Where to live now in Atlanta 2018

It’s never been a better time to rent in Atlanta, so rent (if you can afford it)

Where to live now in Atlanta 2018
Photograph by Lingbeek via iStock / Getty Images

Gladys Manzur, a 26-year-old software consultant, set out one day in June 2016 with a list of Midtown apartment towers, but she didn’t get far. First stop was a glassy sky-rise called Sixty11th. Since relocating to Atlanta after college, Manzur had bounced from Old Fourth Ward to Summerhill to Buckhead. But six floors above Midtown, she stepped onto the balcony and saw a saline pool with pergolas and a waterfall and an onsite dog park—basically a resort. I might have to stretch my budget, she thought. But I can’t settle for anything else. She took a one-bedroom, 889-square-foot apartment for $2,138 monthly.

Manzur’s enthusiasm echoes that of other millennials whose preference for renting over buying (alongside a booming job market and general population surge) has helped create historically high rents in metro Atlanta. That’s despite an explosion in apartment construction that was projected to pack on almost 12,000 new units last year alone.

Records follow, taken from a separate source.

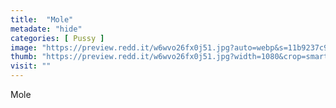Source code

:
 ```yaml
---
title:  "Mole"
metadate: "hide"
categories: [ Pussy ]
image: "https://preview.redd.it/w6wvo26fx0j51.jpg?auto=webp&s=11b9237c919840ba5c276cc8e1c41abdb2fa38e5"
thumb: "https://preview.redd.it/w6wvo26fx0j51.jpg?width=1080&crop=smart&auto=webp&s=bffeac7f62c9560aa9705e9c00607764a9f4a3b4"
visit: ""
---
```

Mole
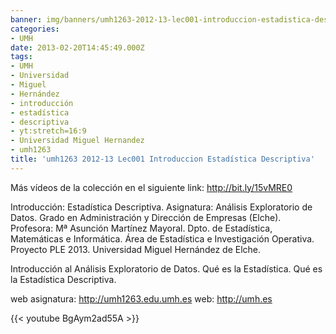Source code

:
 ```yaml
---
banner: img/banners/umh1263-2012-13-lec001-introduccion-estadistica-descriptiva.jpg
categories:
- UMH
date: 2013-02-20T14:45:49.000Z
tags:
- UMH
- Universidad
- Miguel
- Hernández
- introducción
- estadística
- descriptiva
- yt:stretch=16:9
- Universidad Miguel Hernandez
- umh1263
title: 'umh1263 2012-13 Lec001 Introduccion Estadística Descriptiva'
---
```


Más vídeos de la colección en el siguiente link: http://bit.ly/15vMRE0

Introducción: Estadística Descriptiva.
Asignatura: Análisis Exploratorio de Datos.
Grado en Administración y Dirección de Empresas (Elche).
Profesora: Mª Asunción Martínez Mayoral.
Dpto. de Estadística, Matemáticas e Informática.
Área de Estadística e Investigación Operativa.
Proyecto PLE 2013. Universidad Miguel Hernández de Elche.

Introducción al Análisis Exploratorio de Datos. Qué es la Estadística. Qué es la Estadística Descriptiva.

web asignatura: http://umh1263.edu.umh.es
web: http://umh.es

{{< youtube BgAym2ad55A >}}
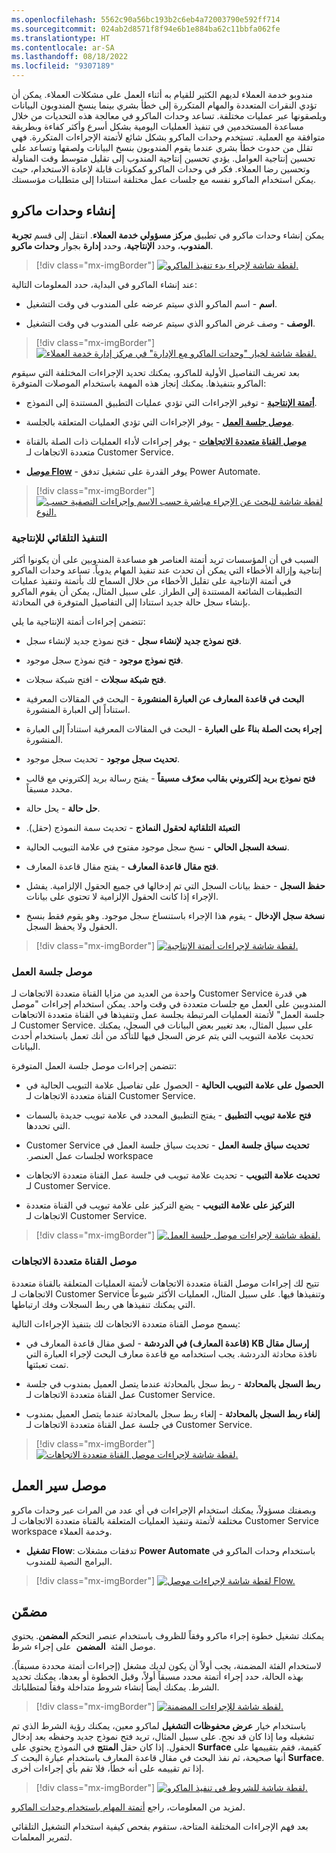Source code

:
 ```yaml
---
ms.openlocfilehash: 5562c90a56bc193b2c6eb4a72003790e592ff714
ms.sourcegitcommit: 024ab2d8571f8f94e6b1e884ba62c11bbfa062fe
ms.translationtype: HT
ms.contentlocale: ar-SA
ms.lasthandoff: 08/18/2022
ms.locfileid: "9307189"
---
```

مندوبو خدمة العملاء لديهم الكثير للقيام به أثناء العمل على مشكلات العملاء. يمكن أن تؤدي النقرات المتعددة والمهام المتكررة إلى خطأ بشري بينما ينسخ المندوبون البيانات ويلصقونها عبر عمليات مختلفة. تساعد وحدات الماكرو في معالجة هذه التحديات من خلال مساعدة المستخدمين في تنفيذ العمليات اليومية بشكل أسرع وأكثر كفاءة وبطريقة متوافقة مع العملية. تستخدم وحدات الماكرو بشكل شائع لأتمتة الإجراءات المتكررة. فهي تقلل من حدوث خطأ بشري عندما يقوم المندوبون بنسخ البيانات ولصقها وتساعد على تحسين إنتاجية العوامل. يؤدي تحسين إنتاجية المندوب إلى تقليل متوسط وقت المناولة وتحسين رضا العملاء. فكر في وحدات الماكرو كمكونات قابلة لإعادة الاستخدام، حيث يمكن استخدام الماكرو نفسه مع جلسات عمل مختلفة استنادا إلى متطلبات مؤسستك.

## <a name="create-macros"></a>إنشاء وحدات ماكرو

يمكن إنشاء وحدات ماكرو في تطبيق **مركز مسؤولي خدمة العملاء**. انتقل إلى قسم **تجربة المندوب**، وحدد **الإنتاجية**، وحدد **إدارة** بجوار **وحدات ماكرو**.  

> [!div class="mx-imgBorder"]
> [![لقطة شاشة لإجراء بدء تنفيذ الماكرو.](../media/2-6-create-macros.png)](../media/2-6-create-macros.png#lightbox)

عند إنشاء الماكرو في البداية، حدد المعلومات التالية:

- **اسم** - اسم الماكرو الذي سيتم عرضه على المندوب في وقت التشغيل.

- **الوصف** - وصف غرض الماكرو الذي سيتم عرضه على المندوب في وقت التشغيل.

> [!div class="mx-imgBorder"]
> [![لقطة شاشة لخيار "وحدات الماكرو مع الإدارة" في مركز إدارة خدمة العملاء.](../media/2-1.png)](../media/2-1.png#lightbox)

بعد تعريف التفاصيل الأولية للماكرو، يمكنك تحديد الإجراءات المختلفة التي سيقوم الماكرو بتنفيذها. يمكنك إنجاز هذه المهمة باستخدام الموصلات المتوفرة:

- **[أتمتة الإنتاجية](/dynamics365/omnichannel/administrator/macros?azure-portal=true#productivity-automation/)** - توفير الإجراءات التي تؤدي عمليات التطبيق المستندة إلى النموذج.

- **[موصل جلسة العمل](/dynamics365/omnichannel/administrator/macros?azure-portal=true#session-connector/)** - يوفر الإجراءات التي تؤدي العمليات المتعلقة بالجلسة.

- **[موصل القناة متعددة الاتجاهات](/dynamics365/omnichannel/administrator/macros?azure-portal=true#omnichannel-connector/)** - يوفر إجراءات لأداء العمليات ذات الصلة بالقناة متعددة الاتجاهات لـ Customer Service.

-  **[موصل Flow](/dynamics365/omnichannel/administtrator/macros?azure-portal=true#onmichannel-flow-connector/)** - يوفر القدرة على تشغيل تدفق Power Automate.

> [!div class="mx-imgBorder"]
> [![لقطة شاشة للبحث عن الإجراء مباشرة حسب الاسم وإجراءات التصفية حسب النوع.](../media/2-2.png)](../media/2-2.png#lightbox)

### <a name="productivity-automation"></a>التنفيذ التلقائي للإنتاجية

السبب في أن المؤسسات تريد أتمتة العناصر هو مساعدة المندوبين على أن يكونوا أكثر إنتاجية وإزالة الأخطاء التي يمكن أن تحدث عند تنفيذ المهام يدوياً. تساعد وحدات الماكرو في أتمتة الإنتاجية على تقليل الأخطاء من خلال السماح لك بأتمتة وتنفيذ عمليات التطبيقات الشائعة المستندة إلى الطراز. على سبيل المثال، يمكن أن يقوم الماكرو بإنشاء سجل حالة جديد استنادا إلى التفاصيل المتوفرة في المحادثة.

تتضمن إجراءات أتمتة الإنتاجية ما يلي:

- **فتح نموذج جديد لإنشاء سجل** - فتح نموذج جديد لإنشاء سجل.

- **فتح نموذج موجود** - فتح نموذج سجل موجود.

- **فتح شبكة سجلات** - افتح شبكة سجلات.

- **البحث في قاعدة المعارف عن العبارة المنشورة‬** - البحث في المقالات المعرفية استناداً إلى العبارة المنشورة.

- **إجراء بحث الصلة بناءً على العبارة‬** - البحث في المقالات المعرفية استناداً إلى العبارة المنشورة.

- **تحديث سجل موجود** - تحديث سجل موجود.

- **فتح نموذج بريد إلكتروني بقالب معرّف مسبقاً‬** - يفتح رسالة بريد إلكتروني مع قالب محدد مسبقاً.

- **حل حالة** - يحل حالة.

-  **‏‫التعبئة التلقائية لحقول النماذج** - تحديث سمة النموذج (حقل).
  
-  **نسخة السجل الحالي** - نسخ سجل موجود مفتوح في علامة التبويب الحالية.  

-  **فتح مقال قاعدة المعارف** - يفتح مقال قاعدة المعارف.

-  **حفظ السجل** - حفظ بيانات السجل التي تم إدخالها في جميع الحقول الإلزامية. يفشل الإجراء إذا كانت الحقول الإلزامية لا تحتوي على بيانات.

-  **نسخة سجل الإدخال** - يقوم هذا الإجراء باستنساخ سجل موجود.  وهو يقوم فقط بنسخ الحقول ولا يحفظ السجل.  

> [!div class="mx-imgBorder"]
> [![لقطة شاشة لإجراءات أتمتة الإنتاجية.](../media/2-3.png)](../media/2-3.png#lightbox)

### <a name="session-connector"></a>موصل جلسة العمل

واحدة من العديد من مزايا القناة متعددة الاتجاهات لـ Customer Service هي قدرة المندوبين على العمل مع جلسات متعددة في وقت واحد. يمكن استخدام إجراءات "موصل جلسة العمل" لأتمتة العمليات المرتبطة بجلسة عمل وتنفيذها في القناة متعددة الاتجاهات لـ Customer Service. على سبيل المثال، بعد تغيير بعض البيانات في السجل، يمكنك تحديث علامة التبويب التي يتم عرض السجل فيها للتأكد من أنك تعمل باستخدام أحدث البيانات.

تتضمن إجراءات موصل جلسة العمل المتوفرة:

- **الحصول على علامة التبويب الحالية** - الحصول على تفاصيل علامة التبويب الحالية في القناة متعددة الاتجاهات لـ Customer Service. 

- **‏‫فتح علامة تبويب التطبيق‬** - يفتح التطبيق المحدد في علامة تبويب جديدة بالسمات التي تحددها.  

- **‏‫تحديث سياق جلسة العمل** - تحديث سياق جلسة العمل في Customer Service workspace لجلسات عمل العنصر.  

- **تحديث علامة التبويب** - تحديث علامة تبويب في جلسة عمل القناة متعددة الاتجاهات لـ Customer Service.

- **التركيز على علامة التبويب** - يضع التركيز على علامة تبويب في القناة متعددة الاتجاهات لـ Customer Service.

> [!div class="mx-imgBorder"]
> [![لقطة شاشة لإجراءات موصل جلسة العمل.](../media/2-4.png)](../media/2-4.png#lightbox)

### <a name="omnichannel-connector"></a>موصل القناة متعددة الاتجاهات

تتيح لك إجراءات موصل القناة متعددة الاتجاهات لأتمتة العمليات المتعلقة بالقناة متعددة الاتجاهات لـ Customer Service وتنفيذها فيها. على سبيل المثال، العمليات الأكثر شيوعاً التي يمكنك تنفيذها هي ربط السجلات وفك ارتباطها.

يسمح موصل القناة متعددة الاتجاهات لك بتنفيذ الإجراءات التالية:

- **‏‫إرسال مقال KB (قاعدة المعارف) في الدردشة‬** - لصق مقال قاعدة المعارف في نافذة محادثة الدردشة.  يجب استخدامه مع قاعدة معارف البحث لإجراء العبارة التي تمت تعبئتها.  

- **ربط السجل بالمحادثة** - ربط سجل بالمحادثة عندما يتصل العميل بمندوب في جلسة عمل القناة متعددة الاتجاهات لـ Customer Service.

- **إلغاء ربط السجل بالمحادثة** - إلغاء ربط سجل بالمحادثة عندما يتصل العميل بمندوب في جلسة عمل القناة متعددة الاتجاهات لـ Customer Service.

> [!div class="mx-imgBorder"]
> [![لقطة شاشة لإجراءات موصل القناة متعددة الاتجاهات.](../media/2-5.png)](../media/2-5.png#lightbox)

## <a name="flow-connector"></a>موصل سير العمل

وبصفتك مسؤولاً، يمكنك استخدام الإجراءات في أي عدد من المرات عبر وحدات ماكرو مختلفة لأتمتة وتنفيذ العمليات المتعلقة بالقناة متعددة الاتجاهات لـ Customer Service workspace وخدمة العملاء.

- **تشغيل Flow**: تدفقات مشغلات **Power Automate** باستخدام وحدات الماكرو في البرامج النصية للمندوب.  

> [!div class="mx-imgBorder"]
> [![لقطة شاشة لإجراءات موصل Flow.](../media/2-8-flow-connector.png)](../media/2-8-flow-connector.png#lightbox)

## <a name="built-in"></a>مضمّن

يمكنك تشغيل خطوة إجراء ماكرو وفقاً للظروف باستخدام عنصر التحكم **المضمن**. يحتوي موصل الفئة  **المضمن**  على إجراء شرط.

لاستخدام الفئة المضمنة، يجب أولاً أن يكون لديك مشغل (إجراءات أتمتة محددة مسبقاً). بهذه الحالة، حدد إجراء أتمتة محدد مسبقاً أولاً، وقبل الخطوة أو بعدها، يمكنك تحديد الشرط. يمكنك أيضاً إنشاء شروط متداخلة وفقاً لمتطلباتك.

> [!div class="mx-imgBorder"]
> [![لقطة شاشة للإجراءات المضمنة.](../media/2-7-built-in.png)](../media/2-7-built-in.png#lightbox)

باستخدام خيار **‏‫عرض محفوظات التشغيل‬** لماكرو معين، يمكنك رؤية الشرط الذي تم تشغيله وما إذا كان قد نجح.
على سبيل المثال، تريد فتح نموذج جديد وحفظه بعد إدخال الحقول. إذا كان حقل **المنتج** في النموذج يحتوي على **Surface** كقيمة، فقم بتقييمها على أنها صحيحة، ثم نفذ البحث في مقال قاعدة المعارف باستخدام عبارة البحث كـ **Surface**. إذا تم تقييمه على أنه خطأ، فلا تقم بأي إجراءات أخرى.

> [!div class="mx-imgBorder"]
> [![لقطة شاشة للشروط في تنفيذ الماكرو.](../media/2-9-condition.png)](../media/2-9-condition.png#lightbox)

لمزيد من المعلومات، راجع [أتمتة المهام باستخدام وحدات الماكرو](/dynamics365/omnichannel/administrator/macros#predefined-automation-actions-and-built-in/?azure-portal=true).

بعد فهم الإجراءات المختلفة المتاحة، ستقوم بفحص كيفية استخدام التشغيل التلقائي لتمرير المعلمات.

Consider that, in 2007, the average metro rent was $840. After increases of three to seven percent every quarter since post-Recession 2011 (most severe in Buckhead and Midtown), average Atlanta rents have reached an all-time high of $1,157. But Will Mathews, senior vice president of real estate brokerage Colliers International, points out that’s still $113 below the national average. And a deluge of “class A luxury product” has started to quench demand and slow rent increases, he says.

“Atlanta still has very affordable rent compared to other major cities,” says Tracy Minich, a Re/Max realtor who’s specialized in rentals for 30 years. “The majority of people feel like we’re very reasonable, unless they’re coming from areas like Mississippi or Tennessee.”

With the demand has come options. Really swanky options. New, BeltLine-adjacent AMLI Ponce Park offers a built-in bicycle repair shop and standard one-bedrooms from about $1,500. In Midtown, YOO on the Park offers amenities like Italian cabinetry and an outdoor gym. There, choice two-bedrooms require more than $6,500 monthly, but wee 540-square-foot studios are available from $1,625. In Buckhead, Cyan on Peachtree starts at $1,109 for 580 square feet. Sub–400-square-foot units are available at Gables Emory Pointe and 131 Ponce in Midtown.

But living the rental high-life isn’t exclusively a millennial thing. Buckhead grandparents Michal and Jack Hillman signed a three-month lease at Inman Quarter last summer (one-bedroom for $1,900) and reveled in the walkability. “We just had a good time going out and seeing what’s there,” Michal says.